What to produce — Copy each line in the data below that contains the word "your".

*** Data ***

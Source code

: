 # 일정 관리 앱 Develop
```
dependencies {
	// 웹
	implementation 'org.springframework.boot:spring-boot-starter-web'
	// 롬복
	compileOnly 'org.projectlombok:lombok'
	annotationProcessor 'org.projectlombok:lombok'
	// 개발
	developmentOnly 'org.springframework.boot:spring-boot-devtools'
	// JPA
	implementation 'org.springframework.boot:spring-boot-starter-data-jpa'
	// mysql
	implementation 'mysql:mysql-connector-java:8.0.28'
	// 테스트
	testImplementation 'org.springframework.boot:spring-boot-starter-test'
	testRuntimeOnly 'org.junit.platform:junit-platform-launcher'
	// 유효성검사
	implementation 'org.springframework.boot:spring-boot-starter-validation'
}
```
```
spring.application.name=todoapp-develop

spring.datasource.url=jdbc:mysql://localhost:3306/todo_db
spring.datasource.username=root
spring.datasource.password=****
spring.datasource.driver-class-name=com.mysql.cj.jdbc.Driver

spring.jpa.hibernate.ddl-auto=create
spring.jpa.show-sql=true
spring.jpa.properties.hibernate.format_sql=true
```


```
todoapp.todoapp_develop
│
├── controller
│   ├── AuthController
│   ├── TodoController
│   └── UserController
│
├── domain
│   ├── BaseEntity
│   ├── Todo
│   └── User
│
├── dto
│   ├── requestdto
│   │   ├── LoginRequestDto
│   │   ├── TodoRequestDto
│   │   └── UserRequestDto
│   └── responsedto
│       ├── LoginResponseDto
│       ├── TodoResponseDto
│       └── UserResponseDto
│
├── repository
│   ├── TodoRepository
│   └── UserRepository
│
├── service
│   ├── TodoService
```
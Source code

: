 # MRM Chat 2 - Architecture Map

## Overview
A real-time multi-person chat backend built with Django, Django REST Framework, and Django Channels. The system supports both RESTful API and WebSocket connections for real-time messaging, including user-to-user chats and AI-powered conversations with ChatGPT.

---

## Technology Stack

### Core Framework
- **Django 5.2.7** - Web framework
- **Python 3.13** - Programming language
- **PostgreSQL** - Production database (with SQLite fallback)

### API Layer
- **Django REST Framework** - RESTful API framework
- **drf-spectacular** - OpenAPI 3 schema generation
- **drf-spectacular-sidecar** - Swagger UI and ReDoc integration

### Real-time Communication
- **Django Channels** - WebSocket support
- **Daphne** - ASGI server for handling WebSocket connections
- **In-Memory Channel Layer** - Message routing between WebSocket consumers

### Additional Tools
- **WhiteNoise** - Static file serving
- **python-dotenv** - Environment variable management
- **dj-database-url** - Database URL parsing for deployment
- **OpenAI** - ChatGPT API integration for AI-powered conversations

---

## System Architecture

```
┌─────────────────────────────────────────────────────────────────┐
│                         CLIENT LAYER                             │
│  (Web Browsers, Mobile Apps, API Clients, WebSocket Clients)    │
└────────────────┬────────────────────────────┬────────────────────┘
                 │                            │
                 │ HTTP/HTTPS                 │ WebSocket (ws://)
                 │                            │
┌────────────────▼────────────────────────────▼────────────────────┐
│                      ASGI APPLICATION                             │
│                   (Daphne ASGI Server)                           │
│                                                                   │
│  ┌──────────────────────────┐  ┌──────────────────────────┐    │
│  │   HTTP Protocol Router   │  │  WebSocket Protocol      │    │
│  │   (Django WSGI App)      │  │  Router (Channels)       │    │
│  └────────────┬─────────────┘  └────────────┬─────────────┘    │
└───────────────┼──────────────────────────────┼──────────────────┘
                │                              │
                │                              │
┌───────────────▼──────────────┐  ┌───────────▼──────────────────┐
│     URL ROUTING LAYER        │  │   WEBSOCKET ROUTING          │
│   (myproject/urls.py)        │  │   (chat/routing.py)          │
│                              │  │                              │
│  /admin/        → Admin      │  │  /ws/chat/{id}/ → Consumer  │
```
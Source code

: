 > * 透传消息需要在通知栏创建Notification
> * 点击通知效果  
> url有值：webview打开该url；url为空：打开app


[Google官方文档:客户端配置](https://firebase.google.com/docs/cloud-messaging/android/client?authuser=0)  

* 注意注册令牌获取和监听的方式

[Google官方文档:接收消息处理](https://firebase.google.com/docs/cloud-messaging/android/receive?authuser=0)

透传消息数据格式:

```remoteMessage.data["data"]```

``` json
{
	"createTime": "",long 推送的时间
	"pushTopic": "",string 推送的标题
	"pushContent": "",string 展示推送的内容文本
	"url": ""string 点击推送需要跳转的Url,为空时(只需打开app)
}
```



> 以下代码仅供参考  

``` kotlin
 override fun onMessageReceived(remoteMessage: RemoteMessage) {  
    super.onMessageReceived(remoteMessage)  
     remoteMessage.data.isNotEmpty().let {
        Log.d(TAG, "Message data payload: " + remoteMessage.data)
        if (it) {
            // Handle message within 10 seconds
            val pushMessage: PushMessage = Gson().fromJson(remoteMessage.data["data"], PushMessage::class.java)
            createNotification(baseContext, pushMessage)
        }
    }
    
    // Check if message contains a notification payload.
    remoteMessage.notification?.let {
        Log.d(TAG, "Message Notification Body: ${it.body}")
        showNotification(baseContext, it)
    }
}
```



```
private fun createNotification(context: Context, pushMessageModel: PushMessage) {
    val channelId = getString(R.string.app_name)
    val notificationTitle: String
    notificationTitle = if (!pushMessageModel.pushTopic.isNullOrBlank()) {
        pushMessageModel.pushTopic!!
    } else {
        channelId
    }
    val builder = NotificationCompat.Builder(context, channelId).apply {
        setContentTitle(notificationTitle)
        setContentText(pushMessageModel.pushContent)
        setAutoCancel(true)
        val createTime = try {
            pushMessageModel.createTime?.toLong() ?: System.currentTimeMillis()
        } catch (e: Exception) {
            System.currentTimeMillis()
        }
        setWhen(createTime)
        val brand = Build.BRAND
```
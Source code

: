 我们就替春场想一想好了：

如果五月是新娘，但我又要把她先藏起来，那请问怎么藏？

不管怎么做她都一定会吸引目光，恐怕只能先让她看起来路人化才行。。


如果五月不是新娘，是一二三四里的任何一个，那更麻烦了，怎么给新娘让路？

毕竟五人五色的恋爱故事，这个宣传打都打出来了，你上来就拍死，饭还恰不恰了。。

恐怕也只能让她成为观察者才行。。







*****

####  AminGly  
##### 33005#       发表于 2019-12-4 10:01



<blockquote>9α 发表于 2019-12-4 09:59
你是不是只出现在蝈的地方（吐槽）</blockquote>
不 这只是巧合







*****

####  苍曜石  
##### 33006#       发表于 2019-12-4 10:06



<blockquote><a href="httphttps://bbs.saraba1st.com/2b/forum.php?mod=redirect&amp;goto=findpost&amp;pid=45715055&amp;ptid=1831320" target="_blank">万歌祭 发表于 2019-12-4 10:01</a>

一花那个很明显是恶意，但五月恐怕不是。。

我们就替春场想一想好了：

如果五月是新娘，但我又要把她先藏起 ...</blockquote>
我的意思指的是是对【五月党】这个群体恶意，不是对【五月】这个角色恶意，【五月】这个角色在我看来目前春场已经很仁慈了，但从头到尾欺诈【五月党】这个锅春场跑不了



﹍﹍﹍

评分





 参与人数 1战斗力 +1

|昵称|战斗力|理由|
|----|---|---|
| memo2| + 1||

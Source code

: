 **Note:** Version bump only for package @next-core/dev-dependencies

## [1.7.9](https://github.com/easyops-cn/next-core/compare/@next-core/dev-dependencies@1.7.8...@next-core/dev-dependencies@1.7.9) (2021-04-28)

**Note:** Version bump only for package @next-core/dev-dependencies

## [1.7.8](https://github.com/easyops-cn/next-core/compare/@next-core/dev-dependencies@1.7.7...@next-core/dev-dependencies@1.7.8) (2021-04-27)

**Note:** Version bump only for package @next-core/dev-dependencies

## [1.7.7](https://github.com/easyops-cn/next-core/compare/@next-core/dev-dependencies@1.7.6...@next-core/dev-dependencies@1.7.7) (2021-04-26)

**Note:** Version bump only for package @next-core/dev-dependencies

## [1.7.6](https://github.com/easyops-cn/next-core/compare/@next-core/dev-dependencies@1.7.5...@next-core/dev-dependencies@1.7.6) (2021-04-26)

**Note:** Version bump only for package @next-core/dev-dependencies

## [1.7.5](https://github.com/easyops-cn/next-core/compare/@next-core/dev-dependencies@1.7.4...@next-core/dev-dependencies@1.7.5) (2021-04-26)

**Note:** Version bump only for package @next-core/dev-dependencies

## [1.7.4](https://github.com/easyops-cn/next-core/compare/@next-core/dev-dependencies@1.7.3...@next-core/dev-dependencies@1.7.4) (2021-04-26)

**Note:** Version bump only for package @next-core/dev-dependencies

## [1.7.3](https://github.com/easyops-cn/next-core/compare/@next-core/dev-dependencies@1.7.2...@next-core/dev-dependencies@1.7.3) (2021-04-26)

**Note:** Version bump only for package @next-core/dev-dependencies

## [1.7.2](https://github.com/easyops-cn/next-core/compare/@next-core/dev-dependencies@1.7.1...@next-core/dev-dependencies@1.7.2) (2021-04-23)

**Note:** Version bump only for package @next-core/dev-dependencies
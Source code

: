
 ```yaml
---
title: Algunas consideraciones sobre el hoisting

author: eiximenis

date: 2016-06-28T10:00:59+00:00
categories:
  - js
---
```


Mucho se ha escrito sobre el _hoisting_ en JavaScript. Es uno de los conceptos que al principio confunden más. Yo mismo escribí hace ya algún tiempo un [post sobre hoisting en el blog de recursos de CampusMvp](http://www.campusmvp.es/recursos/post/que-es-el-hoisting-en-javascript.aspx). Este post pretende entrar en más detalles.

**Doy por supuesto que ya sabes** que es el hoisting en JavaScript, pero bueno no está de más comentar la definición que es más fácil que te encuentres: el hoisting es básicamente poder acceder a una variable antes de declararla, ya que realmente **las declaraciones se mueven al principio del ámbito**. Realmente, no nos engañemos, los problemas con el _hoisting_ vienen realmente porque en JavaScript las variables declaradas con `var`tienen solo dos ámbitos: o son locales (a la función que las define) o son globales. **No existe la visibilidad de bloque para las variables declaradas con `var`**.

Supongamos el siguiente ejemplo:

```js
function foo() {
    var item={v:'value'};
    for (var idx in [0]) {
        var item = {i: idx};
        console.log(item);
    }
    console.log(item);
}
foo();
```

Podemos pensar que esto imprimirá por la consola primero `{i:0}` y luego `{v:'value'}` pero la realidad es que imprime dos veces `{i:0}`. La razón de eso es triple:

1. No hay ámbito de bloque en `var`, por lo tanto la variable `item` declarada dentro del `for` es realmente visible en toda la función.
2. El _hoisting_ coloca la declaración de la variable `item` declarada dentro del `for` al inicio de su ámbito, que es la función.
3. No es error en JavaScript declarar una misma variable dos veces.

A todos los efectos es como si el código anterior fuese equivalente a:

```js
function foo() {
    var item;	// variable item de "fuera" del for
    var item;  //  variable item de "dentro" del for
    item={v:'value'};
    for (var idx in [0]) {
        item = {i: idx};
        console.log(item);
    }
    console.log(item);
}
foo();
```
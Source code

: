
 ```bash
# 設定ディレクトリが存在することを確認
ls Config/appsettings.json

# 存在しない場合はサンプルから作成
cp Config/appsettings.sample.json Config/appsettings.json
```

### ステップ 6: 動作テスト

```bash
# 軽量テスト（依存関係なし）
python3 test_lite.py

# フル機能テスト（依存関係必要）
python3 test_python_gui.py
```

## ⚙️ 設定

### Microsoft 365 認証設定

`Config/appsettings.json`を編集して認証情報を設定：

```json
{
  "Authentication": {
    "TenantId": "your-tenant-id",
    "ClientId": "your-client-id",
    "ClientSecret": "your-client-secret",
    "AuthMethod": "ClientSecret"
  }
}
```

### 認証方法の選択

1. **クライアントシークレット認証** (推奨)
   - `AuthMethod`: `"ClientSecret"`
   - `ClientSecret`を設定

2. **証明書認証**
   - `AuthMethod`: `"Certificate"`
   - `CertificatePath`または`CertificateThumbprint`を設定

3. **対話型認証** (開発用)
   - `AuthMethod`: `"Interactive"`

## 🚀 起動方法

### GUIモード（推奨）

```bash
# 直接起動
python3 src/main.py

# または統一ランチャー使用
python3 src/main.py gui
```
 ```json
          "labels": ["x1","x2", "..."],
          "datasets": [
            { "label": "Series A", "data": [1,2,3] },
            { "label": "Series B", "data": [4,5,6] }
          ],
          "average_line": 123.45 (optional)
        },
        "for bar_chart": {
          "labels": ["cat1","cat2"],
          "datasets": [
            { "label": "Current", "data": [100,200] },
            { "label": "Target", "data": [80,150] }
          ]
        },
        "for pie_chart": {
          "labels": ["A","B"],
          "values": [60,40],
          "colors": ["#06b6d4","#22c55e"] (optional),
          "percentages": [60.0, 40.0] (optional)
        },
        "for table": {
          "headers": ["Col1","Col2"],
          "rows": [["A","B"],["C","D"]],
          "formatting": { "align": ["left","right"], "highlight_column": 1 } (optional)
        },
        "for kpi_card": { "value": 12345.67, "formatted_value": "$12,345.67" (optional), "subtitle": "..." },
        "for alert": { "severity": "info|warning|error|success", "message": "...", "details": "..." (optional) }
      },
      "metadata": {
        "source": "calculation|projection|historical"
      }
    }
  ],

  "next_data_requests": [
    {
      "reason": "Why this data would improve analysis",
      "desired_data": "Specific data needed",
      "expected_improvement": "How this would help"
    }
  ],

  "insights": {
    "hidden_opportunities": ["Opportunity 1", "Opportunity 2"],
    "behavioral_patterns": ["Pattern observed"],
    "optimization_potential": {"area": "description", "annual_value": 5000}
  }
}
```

*** End of Data ***

Response for this exercise —
    "TenantId": "your-tenant-id",
    "ClientId": "your-client-id",
    "ClientSecret": "your-client-secret",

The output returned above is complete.